The investigative team led by U.S. Rear Admiral Gregory J. Smith, NATO's director of communications in Kabul, also spoke to two wounded villagers in the Kunduz hospital, including a boy and a farmer with shrapnel wounds.

Smith said it was unclear yet how many civilians were at the site of the blast. "Unfortunately, we can't get to every village."

Mohammad Shafi, 10, who was injured in the blast and shifted to Kabul for treatment, said that his father had told him not to go near the stolen tankers, but he went anyway. "While I was going to get the fuel, on the way I heard a big bang, and after that I don't know what happened," he said from his hospital bed, with bandages on his arm and leg.

A bomb blast, meanwhile, hit a German military convoy Saturday, damaging at least one vehicle and wounding four troops, none seriously. Kunduz provincial police chief, Abdullah Razaq Yaqoobi, said a suicide car bomb caused the blast, though German military officials said it was a roadside bomb.

An AP reporter at a nearby German base said the blast created a shock wave that could be felt inside the base.
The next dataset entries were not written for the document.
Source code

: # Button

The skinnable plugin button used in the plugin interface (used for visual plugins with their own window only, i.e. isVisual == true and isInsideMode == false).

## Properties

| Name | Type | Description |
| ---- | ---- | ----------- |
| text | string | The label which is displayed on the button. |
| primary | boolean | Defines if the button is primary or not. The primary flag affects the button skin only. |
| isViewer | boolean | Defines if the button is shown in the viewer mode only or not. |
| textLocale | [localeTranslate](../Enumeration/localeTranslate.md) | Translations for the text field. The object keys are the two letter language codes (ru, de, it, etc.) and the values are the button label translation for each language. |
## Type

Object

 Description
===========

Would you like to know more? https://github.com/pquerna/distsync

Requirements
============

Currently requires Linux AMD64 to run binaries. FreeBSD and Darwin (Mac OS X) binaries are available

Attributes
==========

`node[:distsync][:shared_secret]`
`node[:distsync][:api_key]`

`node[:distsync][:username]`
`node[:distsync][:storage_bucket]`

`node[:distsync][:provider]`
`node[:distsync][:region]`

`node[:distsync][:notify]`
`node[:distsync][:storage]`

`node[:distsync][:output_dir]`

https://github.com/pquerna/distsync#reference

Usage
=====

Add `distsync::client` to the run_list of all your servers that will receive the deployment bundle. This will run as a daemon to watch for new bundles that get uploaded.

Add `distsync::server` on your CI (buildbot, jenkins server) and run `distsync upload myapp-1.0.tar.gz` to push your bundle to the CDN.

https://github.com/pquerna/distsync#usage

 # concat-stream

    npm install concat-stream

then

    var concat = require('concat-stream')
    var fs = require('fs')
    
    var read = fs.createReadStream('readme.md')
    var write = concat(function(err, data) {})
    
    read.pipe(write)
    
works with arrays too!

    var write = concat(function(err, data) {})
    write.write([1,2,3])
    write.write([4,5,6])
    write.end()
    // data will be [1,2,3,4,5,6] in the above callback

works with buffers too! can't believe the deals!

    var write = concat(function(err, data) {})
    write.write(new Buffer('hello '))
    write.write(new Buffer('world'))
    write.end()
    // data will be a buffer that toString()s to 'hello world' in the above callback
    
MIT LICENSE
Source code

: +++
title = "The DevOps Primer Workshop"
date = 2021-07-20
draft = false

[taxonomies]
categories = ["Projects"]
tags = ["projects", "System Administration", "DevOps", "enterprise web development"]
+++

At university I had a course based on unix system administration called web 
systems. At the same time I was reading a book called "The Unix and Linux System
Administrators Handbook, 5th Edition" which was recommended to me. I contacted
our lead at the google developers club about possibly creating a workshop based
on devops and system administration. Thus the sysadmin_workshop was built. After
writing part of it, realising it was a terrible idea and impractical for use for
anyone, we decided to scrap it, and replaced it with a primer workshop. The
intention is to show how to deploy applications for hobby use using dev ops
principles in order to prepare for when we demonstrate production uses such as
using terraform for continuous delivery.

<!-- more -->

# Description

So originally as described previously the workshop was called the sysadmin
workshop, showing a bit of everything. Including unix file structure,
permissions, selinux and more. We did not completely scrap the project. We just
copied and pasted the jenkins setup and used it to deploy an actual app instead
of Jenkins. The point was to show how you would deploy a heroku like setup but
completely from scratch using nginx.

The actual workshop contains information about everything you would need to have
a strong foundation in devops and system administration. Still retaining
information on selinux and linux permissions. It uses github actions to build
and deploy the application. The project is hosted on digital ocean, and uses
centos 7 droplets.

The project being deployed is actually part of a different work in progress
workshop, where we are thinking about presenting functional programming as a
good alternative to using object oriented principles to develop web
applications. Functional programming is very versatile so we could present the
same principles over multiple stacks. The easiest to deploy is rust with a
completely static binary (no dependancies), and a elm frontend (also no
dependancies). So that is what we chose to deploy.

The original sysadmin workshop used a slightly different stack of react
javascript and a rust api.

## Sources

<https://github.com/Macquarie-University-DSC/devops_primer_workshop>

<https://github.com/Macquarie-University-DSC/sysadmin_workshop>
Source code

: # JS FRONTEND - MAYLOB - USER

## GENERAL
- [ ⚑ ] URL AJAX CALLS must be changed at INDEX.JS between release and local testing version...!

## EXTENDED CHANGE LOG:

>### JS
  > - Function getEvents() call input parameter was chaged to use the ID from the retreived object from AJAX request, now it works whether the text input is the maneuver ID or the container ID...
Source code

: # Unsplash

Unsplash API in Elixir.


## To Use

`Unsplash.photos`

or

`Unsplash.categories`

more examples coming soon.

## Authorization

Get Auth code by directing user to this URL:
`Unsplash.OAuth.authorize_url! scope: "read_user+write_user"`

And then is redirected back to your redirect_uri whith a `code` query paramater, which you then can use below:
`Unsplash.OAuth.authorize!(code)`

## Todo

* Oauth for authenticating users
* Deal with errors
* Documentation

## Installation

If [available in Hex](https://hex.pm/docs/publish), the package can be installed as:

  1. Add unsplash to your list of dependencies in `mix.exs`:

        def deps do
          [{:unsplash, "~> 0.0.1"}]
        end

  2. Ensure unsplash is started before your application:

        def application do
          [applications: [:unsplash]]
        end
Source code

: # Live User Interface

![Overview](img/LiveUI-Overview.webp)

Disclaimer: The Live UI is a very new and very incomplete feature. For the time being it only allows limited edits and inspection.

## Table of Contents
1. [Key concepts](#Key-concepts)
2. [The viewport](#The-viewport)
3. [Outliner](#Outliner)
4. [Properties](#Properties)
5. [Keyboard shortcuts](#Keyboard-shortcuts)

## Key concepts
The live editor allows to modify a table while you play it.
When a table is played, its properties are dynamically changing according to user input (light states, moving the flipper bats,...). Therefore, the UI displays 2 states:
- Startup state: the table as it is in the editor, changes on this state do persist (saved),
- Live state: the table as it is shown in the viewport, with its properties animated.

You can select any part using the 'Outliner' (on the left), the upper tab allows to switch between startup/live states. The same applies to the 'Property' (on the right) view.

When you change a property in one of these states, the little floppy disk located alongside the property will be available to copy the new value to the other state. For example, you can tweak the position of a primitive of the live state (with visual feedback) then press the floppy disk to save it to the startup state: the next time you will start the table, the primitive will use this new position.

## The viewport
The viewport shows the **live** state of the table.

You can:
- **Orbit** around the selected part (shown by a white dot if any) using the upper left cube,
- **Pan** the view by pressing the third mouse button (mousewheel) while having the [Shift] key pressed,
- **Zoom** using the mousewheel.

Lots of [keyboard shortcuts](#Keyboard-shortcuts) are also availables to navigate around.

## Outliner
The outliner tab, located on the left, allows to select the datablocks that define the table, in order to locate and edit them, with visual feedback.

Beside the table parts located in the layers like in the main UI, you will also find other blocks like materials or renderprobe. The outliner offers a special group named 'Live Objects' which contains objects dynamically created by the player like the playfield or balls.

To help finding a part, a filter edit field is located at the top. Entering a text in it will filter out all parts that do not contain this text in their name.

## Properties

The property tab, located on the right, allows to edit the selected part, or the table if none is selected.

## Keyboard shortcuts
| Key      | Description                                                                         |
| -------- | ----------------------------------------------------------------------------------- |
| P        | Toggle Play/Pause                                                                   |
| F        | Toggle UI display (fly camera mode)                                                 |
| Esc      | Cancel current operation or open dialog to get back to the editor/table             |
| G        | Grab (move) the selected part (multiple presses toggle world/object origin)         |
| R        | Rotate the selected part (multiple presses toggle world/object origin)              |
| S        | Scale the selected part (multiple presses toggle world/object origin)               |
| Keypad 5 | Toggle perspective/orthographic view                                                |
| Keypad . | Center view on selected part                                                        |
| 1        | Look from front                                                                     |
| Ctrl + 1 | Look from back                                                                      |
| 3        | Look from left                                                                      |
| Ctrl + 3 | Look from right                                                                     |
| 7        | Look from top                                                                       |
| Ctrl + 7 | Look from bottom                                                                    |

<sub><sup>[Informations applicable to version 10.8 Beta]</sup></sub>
The thousands of German troops in Kunduz have come under increasing militant attack in a region that had largely escaped the scale of violence seen in the east and south of Afghanistan.

Germany said 57 fighters were killed in Friday's airstrike and no civilians were believed in the area at the time, based on surveillance of the tankers by a drone aircraft. NATO secretary general Anders Fogh Rasmussen, however, acknowledged some civilians may have died, and the U.S.-led coalition and the Afghan government announced a joint investigation.

Local government spokesman Mohammad Yawar estimated that more than 70 people were killed, at least 45 of them militants. Investigators were trying to account for the others, he said.

The local governor, Mohammad Omar, said 72 were killed and 15 wounded. He said about 30 of the dead were identified as insurgents, including four Chechens and a local Taliban commander. The rest were probably fighters or their relatives, he said.

Many of the bodies were burned beyond recognition, and villagers buried some in a mass grave.

The deputy U.N. representative to Afghanistan, Peter Galbraith, said Saturday he was "very concerned" about the reports of civilian deaths.

"Steps must also be taken to examine what happened and why an airstrike was employed in circumstances where it was hard to determine with certainty that civilians were not present," Galbraith said.